Would you please copy the part of the material below that opens with the line containing "## Technologies Used" and closes with the line containing "If you have"? Copy it exactly, and only it.

Recorded data -

^^^^

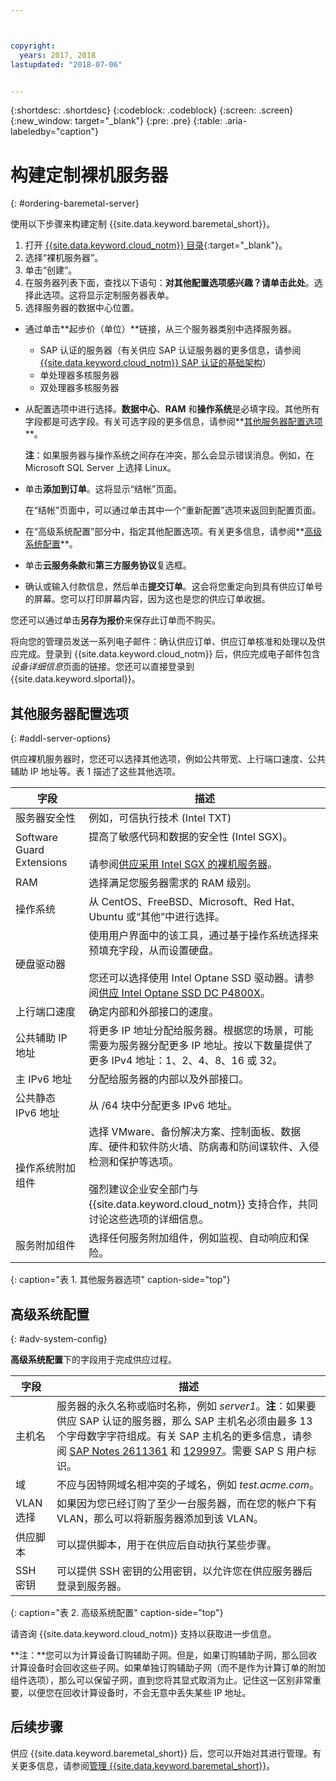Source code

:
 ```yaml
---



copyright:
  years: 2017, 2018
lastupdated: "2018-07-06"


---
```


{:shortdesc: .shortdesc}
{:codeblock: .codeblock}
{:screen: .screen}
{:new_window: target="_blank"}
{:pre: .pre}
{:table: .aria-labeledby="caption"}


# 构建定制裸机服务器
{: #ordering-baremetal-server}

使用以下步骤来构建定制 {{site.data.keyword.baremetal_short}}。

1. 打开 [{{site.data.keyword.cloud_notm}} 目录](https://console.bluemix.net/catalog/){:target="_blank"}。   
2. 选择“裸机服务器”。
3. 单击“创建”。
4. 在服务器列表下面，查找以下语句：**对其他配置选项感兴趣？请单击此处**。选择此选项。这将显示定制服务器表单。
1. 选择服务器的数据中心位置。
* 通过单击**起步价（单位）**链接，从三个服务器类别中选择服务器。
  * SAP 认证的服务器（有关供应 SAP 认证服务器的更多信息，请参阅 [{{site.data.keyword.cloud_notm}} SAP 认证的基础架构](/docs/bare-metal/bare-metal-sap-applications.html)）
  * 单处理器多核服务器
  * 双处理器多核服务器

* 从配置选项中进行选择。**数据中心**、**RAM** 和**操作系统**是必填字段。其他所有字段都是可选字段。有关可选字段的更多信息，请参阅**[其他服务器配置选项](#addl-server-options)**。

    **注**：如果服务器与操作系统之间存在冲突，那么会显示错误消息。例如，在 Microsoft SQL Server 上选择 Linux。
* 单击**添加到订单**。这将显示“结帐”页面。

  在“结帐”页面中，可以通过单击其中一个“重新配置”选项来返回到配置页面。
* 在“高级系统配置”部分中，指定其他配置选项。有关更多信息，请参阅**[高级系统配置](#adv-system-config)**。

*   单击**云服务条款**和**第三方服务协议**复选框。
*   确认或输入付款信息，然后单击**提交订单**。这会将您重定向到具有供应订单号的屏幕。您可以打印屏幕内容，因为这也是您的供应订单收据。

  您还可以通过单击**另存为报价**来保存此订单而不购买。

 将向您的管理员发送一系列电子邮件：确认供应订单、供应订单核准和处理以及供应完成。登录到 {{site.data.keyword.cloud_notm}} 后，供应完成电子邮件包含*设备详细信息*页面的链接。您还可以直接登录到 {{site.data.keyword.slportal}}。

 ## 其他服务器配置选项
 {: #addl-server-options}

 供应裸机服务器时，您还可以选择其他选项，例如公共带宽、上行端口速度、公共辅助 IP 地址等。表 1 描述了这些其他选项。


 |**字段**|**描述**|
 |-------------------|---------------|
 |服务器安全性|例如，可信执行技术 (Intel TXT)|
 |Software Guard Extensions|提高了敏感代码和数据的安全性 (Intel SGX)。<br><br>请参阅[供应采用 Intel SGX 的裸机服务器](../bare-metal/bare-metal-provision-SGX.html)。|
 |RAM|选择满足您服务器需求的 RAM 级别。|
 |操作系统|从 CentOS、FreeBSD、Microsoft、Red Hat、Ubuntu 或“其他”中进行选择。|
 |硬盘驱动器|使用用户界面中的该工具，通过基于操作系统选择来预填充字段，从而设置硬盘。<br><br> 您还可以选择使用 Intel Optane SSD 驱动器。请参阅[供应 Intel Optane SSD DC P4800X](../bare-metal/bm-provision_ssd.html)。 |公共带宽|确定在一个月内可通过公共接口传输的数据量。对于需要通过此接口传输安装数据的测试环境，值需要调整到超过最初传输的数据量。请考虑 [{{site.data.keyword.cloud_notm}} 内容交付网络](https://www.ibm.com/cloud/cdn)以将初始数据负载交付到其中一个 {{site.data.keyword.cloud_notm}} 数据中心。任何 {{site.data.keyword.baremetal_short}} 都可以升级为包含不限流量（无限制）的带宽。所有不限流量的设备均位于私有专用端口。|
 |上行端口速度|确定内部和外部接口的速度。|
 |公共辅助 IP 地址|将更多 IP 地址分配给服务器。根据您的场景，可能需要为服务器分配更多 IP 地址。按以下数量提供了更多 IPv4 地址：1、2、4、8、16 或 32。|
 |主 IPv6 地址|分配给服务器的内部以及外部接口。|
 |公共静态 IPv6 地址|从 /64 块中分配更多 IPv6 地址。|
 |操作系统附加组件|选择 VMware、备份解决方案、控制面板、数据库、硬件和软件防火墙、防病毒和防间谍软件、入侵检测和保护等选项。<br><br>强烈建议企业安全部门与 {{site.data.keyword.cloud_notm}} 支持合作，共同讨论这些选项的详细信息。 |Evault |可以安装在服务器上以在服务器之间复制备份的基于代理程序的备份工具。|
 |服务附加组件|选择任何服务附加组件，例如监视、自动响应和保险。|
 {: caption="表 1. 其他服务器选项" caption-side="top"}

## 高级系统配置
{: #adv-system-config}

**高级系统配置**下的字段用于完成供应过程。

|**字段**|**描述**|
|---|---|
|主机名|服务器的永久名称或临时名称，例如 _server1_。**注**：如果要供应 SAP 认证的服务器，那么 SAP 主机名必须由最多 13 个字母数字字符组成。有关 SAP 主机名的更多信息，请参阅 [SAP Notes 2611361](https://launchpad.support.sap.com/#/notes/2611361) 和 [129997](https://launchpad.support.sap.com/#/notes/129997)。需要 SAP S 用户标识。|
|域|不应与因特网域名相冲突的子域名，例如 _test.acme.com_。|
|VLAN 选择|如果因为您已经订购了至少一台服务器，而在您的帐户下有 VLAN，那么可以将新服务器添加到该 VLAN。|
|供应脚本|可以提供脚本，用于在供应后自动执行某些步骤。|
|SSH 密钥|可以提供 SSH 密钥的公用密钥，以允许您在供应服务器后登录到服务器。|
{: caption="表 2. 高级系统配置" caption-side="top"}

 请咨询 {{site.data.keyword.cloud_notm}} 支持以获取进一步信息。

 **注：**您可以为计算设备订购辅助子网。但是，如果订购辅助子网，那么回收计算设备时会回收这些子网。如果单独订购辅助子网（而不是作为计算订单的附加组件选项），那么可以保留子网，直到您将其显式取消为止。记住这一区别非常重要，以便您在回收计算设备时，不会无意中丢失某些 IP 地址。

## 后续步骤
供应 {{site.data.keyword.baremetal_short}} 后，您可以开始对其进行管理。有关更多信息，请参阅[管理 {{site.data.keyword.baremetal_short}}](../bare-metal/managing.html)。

^^^^

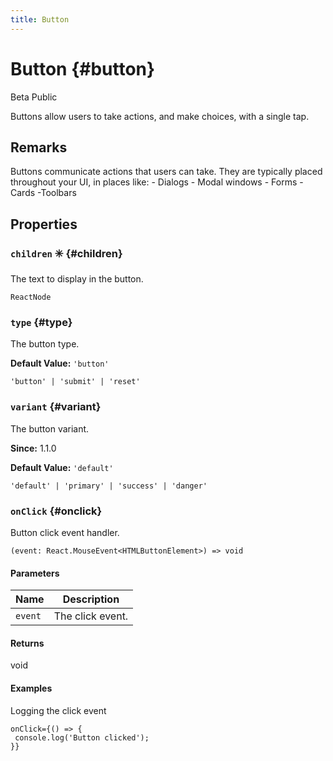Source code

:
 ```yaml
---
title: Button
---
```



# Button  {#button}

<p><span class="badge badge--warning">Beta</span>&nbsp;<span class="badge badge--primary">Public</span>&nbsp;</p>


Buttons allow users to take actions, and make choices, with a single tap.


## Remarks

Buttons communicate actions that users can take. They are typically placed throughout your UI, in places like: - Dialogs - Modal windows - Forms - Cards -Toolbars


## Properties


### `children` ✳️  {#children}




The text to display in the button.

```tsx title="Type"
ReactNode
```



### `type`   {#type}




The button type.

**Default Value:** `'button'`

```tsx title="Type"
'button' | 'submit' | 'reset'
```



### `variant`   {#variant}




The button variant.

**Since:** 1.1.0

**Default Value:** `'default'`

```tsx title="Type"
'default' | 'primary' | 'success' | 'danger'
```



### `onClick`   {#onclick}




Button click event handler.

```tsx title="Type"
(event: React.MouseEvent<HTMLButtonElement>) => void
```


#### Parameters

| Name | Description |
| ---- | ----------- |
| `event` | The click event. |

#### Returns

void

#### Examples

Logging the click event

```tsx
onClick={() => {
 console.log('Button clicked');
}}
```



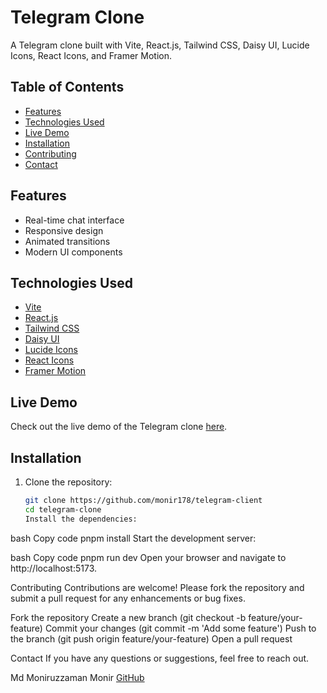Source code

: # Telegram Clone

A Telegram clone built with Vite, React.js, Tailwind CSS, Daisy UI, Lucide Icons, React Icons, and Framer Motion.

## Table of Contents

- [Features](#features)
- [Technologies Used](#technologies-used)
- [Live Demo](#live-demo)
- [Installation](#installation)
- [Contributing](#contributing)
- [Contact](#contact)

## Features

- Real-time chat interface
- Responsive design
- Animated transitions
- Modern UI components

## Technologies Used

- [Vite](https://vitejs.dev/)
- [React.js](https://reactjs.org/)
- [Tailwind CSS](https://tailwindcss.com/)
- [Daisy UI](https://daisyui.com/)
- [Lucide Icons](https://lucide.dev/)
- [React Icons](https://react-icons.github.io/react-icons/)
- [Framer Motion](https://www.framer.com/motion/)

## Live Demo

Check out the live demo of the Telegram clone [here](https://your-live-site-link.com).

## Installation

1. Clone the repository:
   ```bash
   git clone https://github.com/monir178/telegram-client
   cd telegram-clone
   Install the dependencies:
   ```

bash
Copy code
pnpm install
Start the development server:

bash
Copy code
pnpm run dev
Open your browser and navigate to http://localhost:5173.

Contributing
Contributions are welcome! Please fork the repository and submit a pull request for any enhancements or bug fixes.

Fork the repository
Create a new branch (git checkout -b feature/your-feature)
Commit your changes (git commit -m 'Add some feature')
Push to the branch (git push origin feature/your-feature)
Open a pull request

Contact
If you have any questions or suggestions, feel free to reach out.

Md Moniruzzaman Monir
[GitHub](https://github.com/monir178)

^^^^

Response to this exercise -
## Technologies Used

- [Vite](https://vitejs.dev/)
- [React.js](https://reactjs.org/)
- [Tailwind CSS](https://tailwindcss.com/)
- [Daisy UI](https://daisyui.com/)
- [Lucide Icons](https://lucide.dev/)
- [React Icons](https://react-icons.github.io/react-icons/)
- [Framer Motion](https://www.framer.com/motion/)

## Live Demo

Check out the live demo of the Telegram clone [here](https://your-live-site-link.com).

## Installation

1. Clone the repository:
   ```bash
   git clone https://github.com/monir178/telegram-client
   cd telegram-clone
   Install the dependencies:
   ```

bash
Copy code
pnpm install
Start the development server:

bash
Copy code
pnpm run dev
Open your browser and navigate to http://localhost:5173.

Contributing
Contributions are welcome! Please fork the repository and submit a pull request for any enhancements or bug fixes.

Fork the repository
Create a new branch (git checkout -b feature/your-feature)
Commit your changes (git commit -m 'Add some feature')
Push to the branch (git push origin feature/your-feature)
Open a pull request

Contact
If you have any questions or suggestions, feel free to reach out.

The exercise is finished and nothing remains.